Rafi terhenyak sebentar, berfikir dengan seriusnya, tetapi tak ada satupun salah satu sel otak untuk menjawab pertanyaan kekasihnya,” Nggak tuh”.
“Yaela Raf, saat itu lho, kamu membawa aku ke seorang peramal.
“Emang pernah”,kata Rafi berlagak linglung.
“Rafi sayangku si kakek pikun”, panggilnya dengan sebal yang ia tahan.
“Iya, nenek cerewet”, jawab Rafi.
“Waktu itu aku berulang tahun, dan kamu berjanji akan memberi surprise, eh ternyata kamu bawa aku ke peramal, kan udah aku bilang, kalau aku nggak suka diramal, kamu tetap ngotot”, kata Nana sambil memandang sebal Rafi, eh yang dipandang malah nyengar ngengir.
“Kenapa loe cangar cengir, udah tahu kasalahan fatal loe”, kata Nana.
“Lalu ?”, tanya Rafi dengan tetap berlagak linglung.
Nana memalingkan wajahnya darinya ada raut sebal, tapi ia tahan di dada, ia mengambil napas, dan bercerita,”Waktu itu peramal berkata,” Nak, hati hatilah dalam hidup kalian, karena sebentar lagi hubungan kalian akan berakhir”, kata Nana sambil menirukan perkataan misterius peramal itu.
“Gara gara peristiwa naas itulah, aku naik angkot sendiri”, sebal Nana.

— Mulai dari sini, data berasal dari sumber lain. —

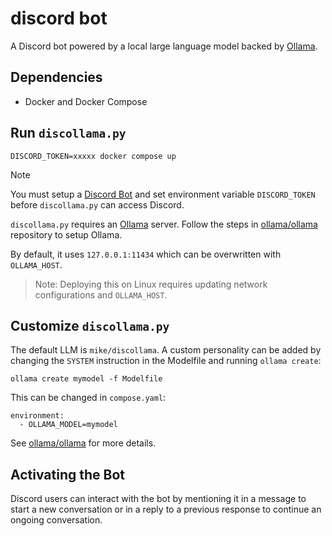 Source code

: # discord bot

A Discord bot powered by a local large language model backed by [Ollama](https://github.com/ollama/ollama).

## Dependencies

- Docker and Docker Compose

## Run `discollama.py`

```
DISCORD_TOKEN=xxxxx docker compose up
```

> [!NOTE]
> You must setup a [Discord Bot](https://discord.com/developers/applications) and set environment variable `DISCORD_TOKEN` before `discollama.py` can access Discord.

`discollama.py` requires an [Ollama](https://github.com/ollama/ollama) server. Follow the steps in [ollama/ollama](https://github.com/ollama/ollama) repository to setup Ollama.

By default, it uses `127.0.0.1:11434` which can be overwritten with `OLLAMA_HOST`.

> Note: Deploying this on Linux requires updating network configurations and `OLLAMA_HOST`.

## Customize `discollama.py`

The default LLM is `mike/discollama`. A custom personality can be added by changing the `SYSTEM` instruction in the Modelfile and running `ollama create`:

```
ollama create mymodel -f Modelfile
```

This can be changed in `compose.yaml`:

```
environment:
  - OLLAMA_MODEL=mymodel
```

See [ollama/ollama](https://github.com/ollama/ollama/blob/main/docs/modelfile.md) for more details.

## Activating the Bot

Discord users can interact with the bot by mentioning it in a message to start a new conversation or in a reply to a previous response to continue an ongoing conversation.
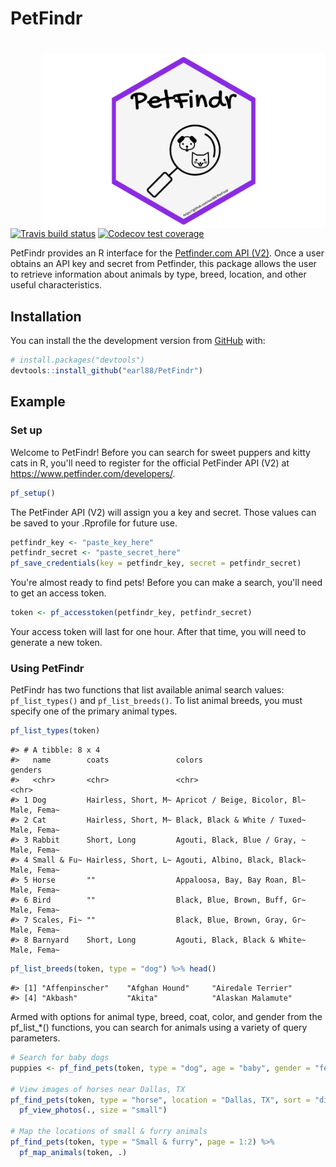 
<!-- README.md is generated from README.Rmd. Please edit that file -->
PetFindr
========

<!-- badges: start -->
<img src='man/figures/logo.png' align="right" height="280" /></a>
=================================================================

[![Travis build status](https://travis-ci.org/earl88/PetFindr.svg?branch=master)](https://travis-ci.org/earl88/PetFindr) [![Codecov test coverage](https://codecov.io/gh/earl88/PetFindr/branch/master/graph/badge.svg)](https://codecov.io/gh/earl88/PetFindr?branch=master) <!-- badges: end -->

PetFindr provides an R interface for the [Petfinder.com API (V2)](https://www.petfinder.com/developers/). Once a user obtains an API key and secret from Petfinder, this package allows the user to retrieve information about animals by type, breed, location, and other useful characteristics.

Installation
------------

You can install the the development version from [GitHub](https://github.com/) with:

``` r
# install.packages("devtools")
devtools::install_github("earl88/PetFindr")
```

Example
-------

### Set up

Welcome to PetFindr! Before you can search for sweet puppers and kitty cats in R, you'll need to register for the official PetFinder API (V2) at <https://www.petfinder.com/developers/>.

``` r
pf_setup()
```

The PetFinder API (V2) will assign you a key and secret. Those values can be saved to your .Rprofile for future use.

``` r
petfindr_key <- "paste_key_here"
petfindr_secret <- "paste_secret_here"
pf_save_credentials(key = petfindr_key, secret = petfindr_secret)
```

You're almost ready to find pets! Before you can make a search, you'll need to get an access token.

``` r
token <- pf_accesstoken(petfindr_key, petfindr_secret)
```

Your access token will last for one hour. After that time, you will need to generate a new token.

### Using PetFindr

PetFindr has two functions that list available animal search values: `pf_list_types()` and `pf_list_breeds()`. To list animal breeds, you must specify one of the primary animal types.

``` r
pf_list_types(token)
```

    #> # A tibble: 8 x 4
    #>   name        coats               colors                        genders    
    #>   <chr>       <chr>               <chr>                         <chr>      
    #> 1 Dog         Hairless, Short, M~ Apricot / Beige, Bicolor, Bl~ Male, Fema~
    #> 2 Cat         Hairless, Short, M~ Black, Black & White / Tuxed~ Male, Fema~
    #> 3 Rabbit      Short, Long         Agouti, Black, Blue / Gray, ~ Male, Fema~
    #> 4 Small & Fu~ Hairless, Short, L~ Agouti, Albino, Black, Black~ Male, Fema~
    #> 5 Horse       ""                  Appaloosa, Bay, Bay Roan, Bl~ Male, Fema~
    #> 6 Bird        ""                  Black, Blue, Brown, Buff, Gr~ Male, Fema~
    #> 7 Scales, Fi~ ""                  Black, Blue, Brown, Gray, Gr~ Male, Fema~
    #> 8 Barnyard    Short, Long         Agouti, Black, Black & White~ Male, Fema~

``` r
pf_list_breeds(token, type = "dog") %>% head()
```

    #> [1] "Affenpinscher"    "Afghan Hound"     "Airedale Terrier"
    #> [4] "Akbash"           "Akita"            "Alaskan Malamute"

Armed with options for animal type, breed, coat, color, and gender from the pf\_list\_\*() functions, you can search for animals using a variety of query parameters.

``` r
# Search for baby dogs
puppies <- pf_find_pets(token, type = "dog", age = "baby", gender = "female")

# View images of horses near Dallas, TX
pf_find_pets(token, type = "horse", location = "Dallas, TX", sort = "distance") %>%
  pf_view_photos(., size = "small")

# Map the locations of small & furry animals
pf_find_pets(token, type = "Small & furry", page = 1:2) %>%
  pf_map_animals(token, .)
```
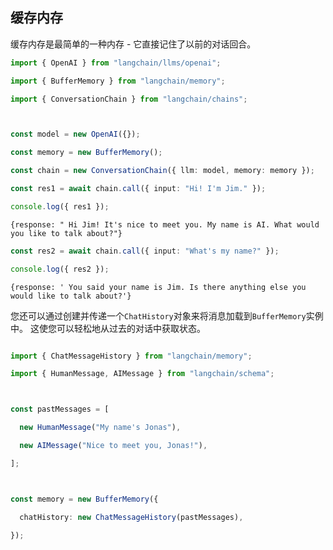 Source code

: ## 缓存内存

缓存内存是最简单的一种内存 - 它直接记住了以前的对话回合。

```typescript
import { OpenAI } from "langchain/llms/openai";

import { BufferMemory } from "langchain/memory";

import { ConversationChain } from "langchain/chains";



const model = new OpenAI({});

const memory = new BufferMemory();

const chain = new ConversationChain({ llm: model, memory: memory });

const res1 = await chain.call({ input: "Hi! I'm Jim." });

console.log({ res1 });

```


```shell
{response: " Hi Jim! It's nice to meet you. My name is AI. What would you like to talk about?"}

```


```typescript
const res2 = await chain.call({ input: "What's my name?" });

console.log({ res2 });

```


```shell
{response: ' You said your name is Jim. Is there anything else you would like to talk about?'}

```


您还可以通过创建并传递一个`ChatHistory`对象来将消息加载到`BufferMemory`实例中。
这使您可以轻松地从过去的对话中获取状态。
```typescript

import { ChatMessageHistory } from "langchain/memory";

import { HumanMessage, AIMessage } from "langchain/schema";



const pastMessages = [

  new HumanMessage("My name's Jonas"),

  new AIMessage("Nice to meet you, Jonas!"),

];



const memory = new BufferMemory({

  chatHistory: new ChatMessageHistory(pastMessages),

});

```

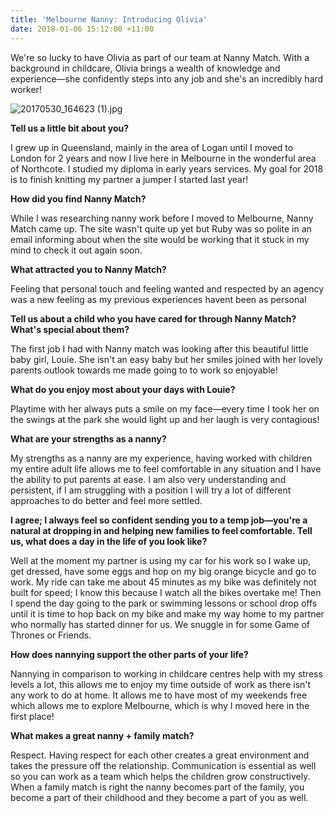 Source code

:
 ```yaml
---
title: 'Melbourne Nanny: Introducing Olivia'
date: 2018-01-06 15:12:00 +11:00
---
```


We're so lucky to have Olivia as part of our team at Nanny Match. With a background in childcare, Olivia brings a wealth of knowledge and experience—she confidently steps into any job and she's an incredibly hard worker! 

![20170530_164623 (1).jpg](/uploads/20170530_164623%20(1).jpg)


**Tell us a little bit about you?**

I grew up in Queensland, mainly in the area of Logan until I moved to London for 2 years and now I live here in Melbourne in the wonderful area of Northcote. I studied my diploma in early years services. My goal for 2018 is to finish knitting my partner a jumper I started last year!

**How did you find Nanny Match?** 

While I was researching nanny work before I moved to Melbourne, Nanny Match came up. The site wasn't quite up yet but Ruby was so polite in an email informing about when the site would be working that it stuck in my mind to check it out again soon.

**What attracted you to Nanny Match?** 

Feeling that personal touch and feeling wanted and respected by an agency was a new feeling as my previous experiences havent been as personal 

**Tell us about a child who you have cared for through Nanny Match? What's special about them?**

The first job I had with Nanny match was looking after this beautiful little baby girl, Louie. She isn't an easy baby but her smiles joined with her lovely parents outlook towards me made going to to work so enjoyable! 

**What do you enjoy most about your days with Louie?**

Playtime with her always puts a smile on my face—every time I took her on the swings at the park she would light up and her laugh is very contagious!

**What are your strengths as a nanny?** 

My strengths as a nanny are my experience, having worked with children my entire adult life allows me to feel comfortable in any situation and I have the ability to put parents at ease. I am also very understanding and persistent, if I am struggling with a position I will try a lot of different approaches to do better and feel more settled.

**I agree; I always feel so confident sending you to a temp job—you're a natural at dropping in and helping new families to feel comfortable. Tell us, what does a day in the life of you look like?**

Well at the moment my partner is using my car for his work so I wake up, get dressed, have some eggs and hop on my big orange bicycle and go to work. My ride can take me about 45 minutes as my bike was definitely not built for speed; I know this because I watch all the bikes overtake me! Then I spend the day going to the park or swimming lessons or school drop offs until it is time to hop back on my bike and make my way home to my partner who normally has started dinner for us. We snuggle in for some Game of Thrones or Friends.

**How does nannying support the other parts of your life?** 

Nannying in comparison to working in childcare centres help with my stress levels a lot, this allows me to enjoy my time outside of work as there isn't any work to do at home. It allows me to have most of my weekends free which allows me to explore Melbourne, which is why I moved here in the first place!

**What makes a great nanny + family match?**

Respect. Having respect for each other creates a great environment and takes the pressure off the relationship. Communication is essential as well so you can work as a team which helps the children grow constructively. When a family match is right the nanny becomes part of the family, you become a part of their childhood and they become a part of you as well.  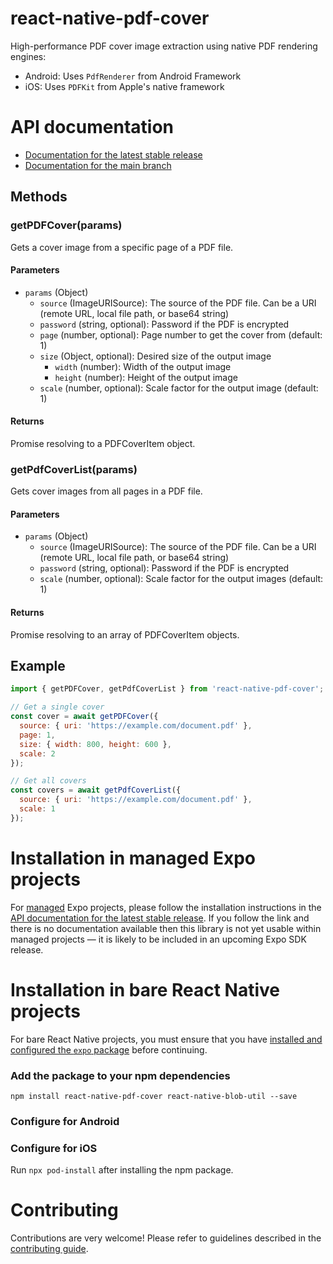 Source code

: # react-native-pdf-cover

High-performance PDF cover image extraction using native PDF rendering engines:
- Android: Uses `PdfRenderer` from Android Framework
- iOS: Uses `PDFKit` from Apple's native framework

# API documentation

- [Documentation for the latest stable release](https://docs.expo.dev/versions/latest/sdk/react-native-pdf-cover/)
- [Documentation for the main branch](https://docs.expo.dev/versions/unversioned/sdk/react-native-pdf-cover/)

## Methods

### getPDFCover(params)

Gets a cover image from a specific page of a PDF file.

#### Parameters

- `params` (Object)
  - `source` (ImageURISource): The source of the PDF file. Can be a URI (remote URL, local file path, or base64 string)
  - `password` (string, optional): Password if the PDF is encrypted
  - `page` (number, optional): Page number to get the cover from (default: 1)
  - `size` (Object, optional): Desired size of the output image
    - `width` (number): Width of the output image
    - `height` (number): Height of the output image
  - `scale` (number, optional): Scale factor for the output image (default: 1)

#### Returns

Promise resolving to a PDFCoverItem object.

### getPdfCoverList(params)

Gets cover images from all pages in a PDF file.

#### Parameters

- `params` (Object)
  - `source` (ImageURISource): The source of the PDF file. Can be a URI (remote URL, local file path, or base64 string)
  - `password` (string, optional): Password if the PDF is encrypted
  - `scale` (number, optional): Scale factor for the output images (default: 1)

#### Returns

Promise resolving to an array of PDFCoverItem objects.

## Example

```javascript
import { getPDFCover, getPdfCoverList } from 'react-native-pdf-cover';

// Get a single cover
const cover = await getPDFCover({
  source: { uri: 'https://example.com/document.pdf' },
  page: 1,
  size: { width: 800, height: 600 },
  scale: 2
});

// Get all covers
const covers = await getPdfCoverList({
  source: { uri: 'https://example.com/document.pdf' },
  scale: 1
});
```

# Installation in managed Expo projects

For [managed](https://docs.expo.dev/archive/managed-vs-bare/) Expo projects, please follow the installation instructions in the [API documentation for the latest stable release](#api-documentation). If you follow the link and there is no documentation available then this library is not yet usable within managed projects &mdash; it is likely to be included in an upcoming Expo SDK release.

# Installation in bare React Native projects

For bare React Native projects, you must ensure that you have [installed and configured the `expo` package](https://docs.expo.dev/bare/installing-expo-modules/) before continuing.

### Add the package to your npm dependencies

```
npm install react-native-pdf-cover react-native-blob-util --save
```

### Configure for Android




### Configure for iOS

Run `npx pod-install` after installing the npm package.

# Contributing

Contributions are very welcome! Please refer to guidelines described in the [contributing guide]( https://github.com/expo/expo#contributing).

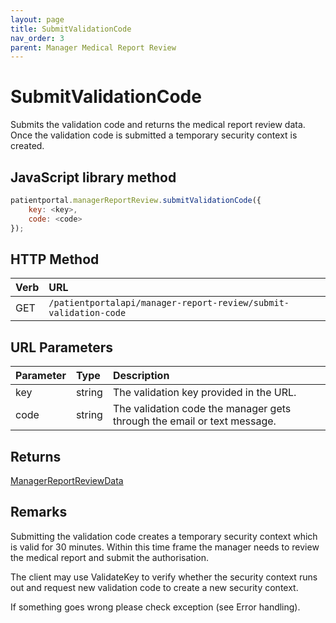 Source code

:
```yaml
---
layout: page
title: SubmitValidationCode
nav_order: 3
parent: Manager Medical Report Review
---
```


# SubmitValidationCode

Submits the validation code and returns the medical report review data. Once the validation code is submitted a temporary security context is created.

## JavaScript library method

```javascript
patientportal.managerReportReview.submitValidationCode({
    key: <key>,
    code: <code>
});
```

## HTTP Method

| Verb | URL                                               |
|:-----|:--------------------------------------------------|
| GET | `/patientportalapi/manager-report-review/submit-validation-code` |

## URL Parameters

| Parameter | Type   | Description                                                 |
|:----------|:-------|:------------------------------------------------------------|
| key | string | The validation key provided in the URL. |
| code | string | The validation code the manager gets through the email or text message. |

## Returns

[ManagerReportReviewData](../objects-and-data-types/managerreportreviewdata)

## Remarks

Submitting the validation code creates a temporary security context which is valid for 30 minutes. Within this time frame the manager needs to review the medical report and submit the authorisation.

The client may use ValidateKey to verify whether the security context runs out and request new validation code to create a new security context.

If something goes wrong please check exception (see Error handling).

“Salah kamu sendiri, aku tanyain kamu berani apa nggak, malah kamu lari langsung plencing”, kata Rafi yang tak kalah sebalnya dengan Nana.
“Mau diterusin nggak ceritanya ?”, kata Nana.
Rafi mengangguk sebagai simbol setuju, tetapi yang menjadikan ia penasaran dan dipertanyakan ’Emang berkaitan dengan naik angkot sendiri?’.
“Di angkot itu aku melihat seorang bapak bertubuh kekar dan gemuk, rambutnya sudah mulai memutih, kumisnya sangat tebal melintang di bawah hidungnya, dan jenggot yang tertempel di dagu yang kotak”.
“Aku takut banget Raf, aku takut nanti akan diculik sama orang itu”, kata Nana memegang tangan Rafi.
“Kamu takut karena nggak akan pernah ketemu pangeran seganteng aku ?”, goda Rafi
“Kamu itu udah jadi kakek pikun, linglung, suka nyengir, ge-eran lagi, kalo kamu suka nyuri pembicaraanku, aku nggak mau crita ah”, kata Nana.
Rafi diam bak anak TK yang sedang diajari gurunya, tetapi bukannya ia takut tidak akan diceritai, yang ia takuti dia akan diomeli Nana sampai telinganya memerah.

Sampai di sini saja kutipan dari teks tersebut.